Ahora, gracias a la generosidad de Udonge con el pueblo de O Grove, tras años y años de estulticia anticultural, los grovios podrán leer finalmente tan famoso y laureado reportaje, que dignifica ante el mundo entero al pueblo de O Grove y ridiculiza a sus gobernantes, pasados y presentes


Este brillante artículo sobre la villa marinera de o Grove ganó el premio periodístico Festa do Marisco 1989, entregado al autor por Manuel Lueiro Rey y Torrente Ballester.

O Centolo de Ouro, le fue reconocido con dieciocho años de retraso, por parte del Ayuntamiento de O Grove



O Grove: en busca del tiempo perdido


A
ndrés estaba como ausente, perdido en la ensimismada contemplación de la dársena vacía del puerto holandés de Rotterdam.
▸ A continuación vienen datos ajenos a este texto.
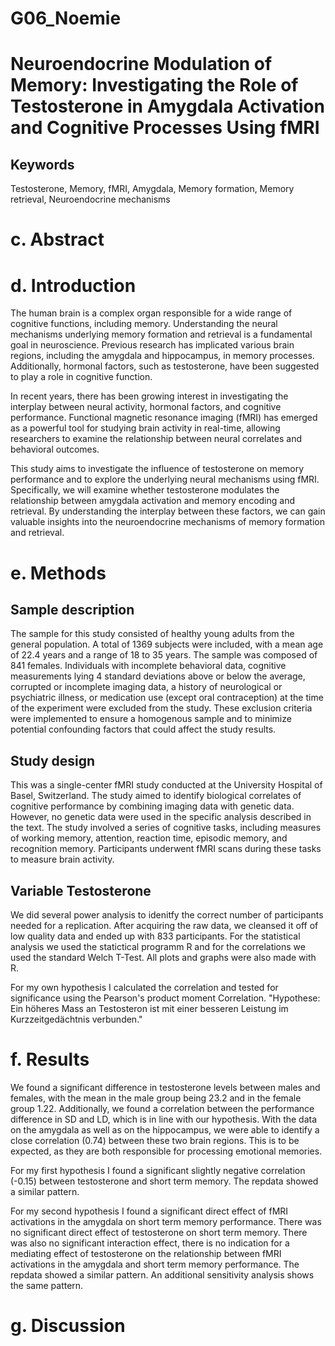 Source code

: # G06_Noemie


# Neuroendocrine Modulation of Memory: Investigating the Role of Testosterone in Amygdala Activation and Cognitive Processes Using fMRI

## Keywords 
Testosterone, Memory, fMRI, Amygdala, Memory formation, Memory retrieval, Neuroendocrine mechanisms

# c.	Abstract

# d.	Introduction
The human brain is a complex organ responsible for a wide range of cognitive functions, including memory. Understanding the neural mechanisms underlying memory formation and retrieval is a fundamental goal in neuroscience. Previous research has implicated various brain regions, including the amygdala and hippocampus, in memory processes. Additionally, hormonal factors, such as testosterone, have been suggested to play a role in cognitive function.

In recent years, there has been growing interest in investigating the interplay between neural activity, hormonal factors, and cognitive performance. Functional magnetic resonance imaging (fMRI) has emerged as a powerful tool for studying brain activity in real-time, allowing researchers to examine the relationship between neural correlates and behavioral outcomes.

This study aims to investigate the influence of testosterone on memory performance and to explore the underlying neural mechanisms using fMRI. Specifically, we will examine whether testosterone modulates the relationship between amygdala activation and memory encoding and retrieval. By understanding the interplay between these factors, we can gain valuable insights into the neuroendocrine mechanisms of memory formation and retrieval.

# e.	Methods
## Sample description
The sample for this study consisted of healthy young adults from the general population. A total of 1369 subjects were included, with a mean age of 22.4 years and a range of 18 to 35 years. The sample was composed of 841 females. Individuals with incomplete behavioral data, cognitive measurements lying 4 standard deviations above or below the average, corrupted or incomplete imaging data, a history of neurological or psychiatric illness, or medication use (except oral contraception) at the time of the experiment were excluded from the study. These exclusion criteria were implemented to ensure a homogenous sample and to minimize potential confounding factors that could affect the study results.

## Study design
This was a single-center fMRI study conducted at the University Hospital of Basel, Switzerland. The study aimed to identify biological correlates of cognitive performance by combining imaging data with genetic data. However, no genetic data were used in the specific analysis described in the text.
The study involved a series of cognitive tasks, including measures of working memory, attention, reaction time, episodic memory, and recognition memory. Participants underwent fMRI scans during these tasks to measure brain activity.

## Variable Testosterone



We did several power analysis to idenitfy the correct number of participants needed for a replication. After acquiring the raw data, we cleansed it off of low quality data and ended up with 833 participants. For the statistical analysis we used the statictical programm R and for the correlations we used the standard Welch T-Test. All plots and graphs were also made with R.

For my own hypothesis I calculated the correlation and tested for significance using the Pearson's product moment Correlation. 
"Hypothese: Ein höheres Mass an Testosteron ist mit einer besseren Leistung im Kurzzeitgedächtnis verbunden."

# f.	Results
We found a significant difference in testosterone levels between males and females, with the mean in the male group being 23.2 and in the female group 1.22. Additionally, we found a correlation between the performance difference in SD and LD, which is in line with our hypothesis. With the data on the amygdala as well as on the hippocampus, we were able to identify a close correlation (0.74) between these two brain regions. This is to be expected, as they are both responsible for processing emotional memories.

For my first hypothesis I found a significant slightly negative correlation (-0.15) between testosterone and short term memory. The repdata showed a similar pattern. 

For my second hypothesis I found a significant direct effect of fMRI activations in the amygdala on short term memory performance. There was no significant direct effect of testosterone on short term memory. There was also no significant interaction effect, there is no indication for a mediating effect of testosterone on the relationship between fMRI activations in the amygdala and short term memory performance. The repdata showed a similar pattern. An additional sensitivity analysis shows the same pattern.


# g.	Discussion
Sentado en la popa del mercante, montaba la guardia de cuatro a ocho de la madrugada. Sus ojos, de un gris metálico, observaban con indiferencia el prolongado silencio de un mar brumoso y un cielo plomizo. Una lluvia fina y menuda se iba depositando sobre los muelles, las grúas y los barcos que esperaban el despertar del nuevo amanecer otoñal para continuar nuevamente sus faenas portuarias.
Andrés llevaba trabajando de contramaestre en la compañía holandesa hacía más de diez años. Acababan de llegar del Golfo de México con maíz, de Nueva Orleans, y en sólo veinte horas de descarga, el buque quedaría liberado para de nuevo surcar el Atlántico y comenzar así otra nueva singladura. Para combatir el húmedo y desapacible frío del amanecer de Rotterdam, Andrés extrajo del bolsillo del chaquetón una botella de petaca llena de caña blanca. Aquel mañanero trago de oruxo le quemó las entrañas y le hizo recordar precipitadamente la fecha en la que se encontraba; allá, en la borrosa distancia oceánica, en una pequeña villa marinera llamada O Grove celebraban ese mismo día a Festa do Marisco. El lingotazo de aguardiente, además de servirle para caldearle los huesos entumecidos por la humedad fluvial, también le servía para estimular su imaginación, y mentalmente, a través de la bruma del amanecer norte-ño, lentamente fue trasladándose de forma melancólica al encuentro de las dormidas raíces de su lejana infancia.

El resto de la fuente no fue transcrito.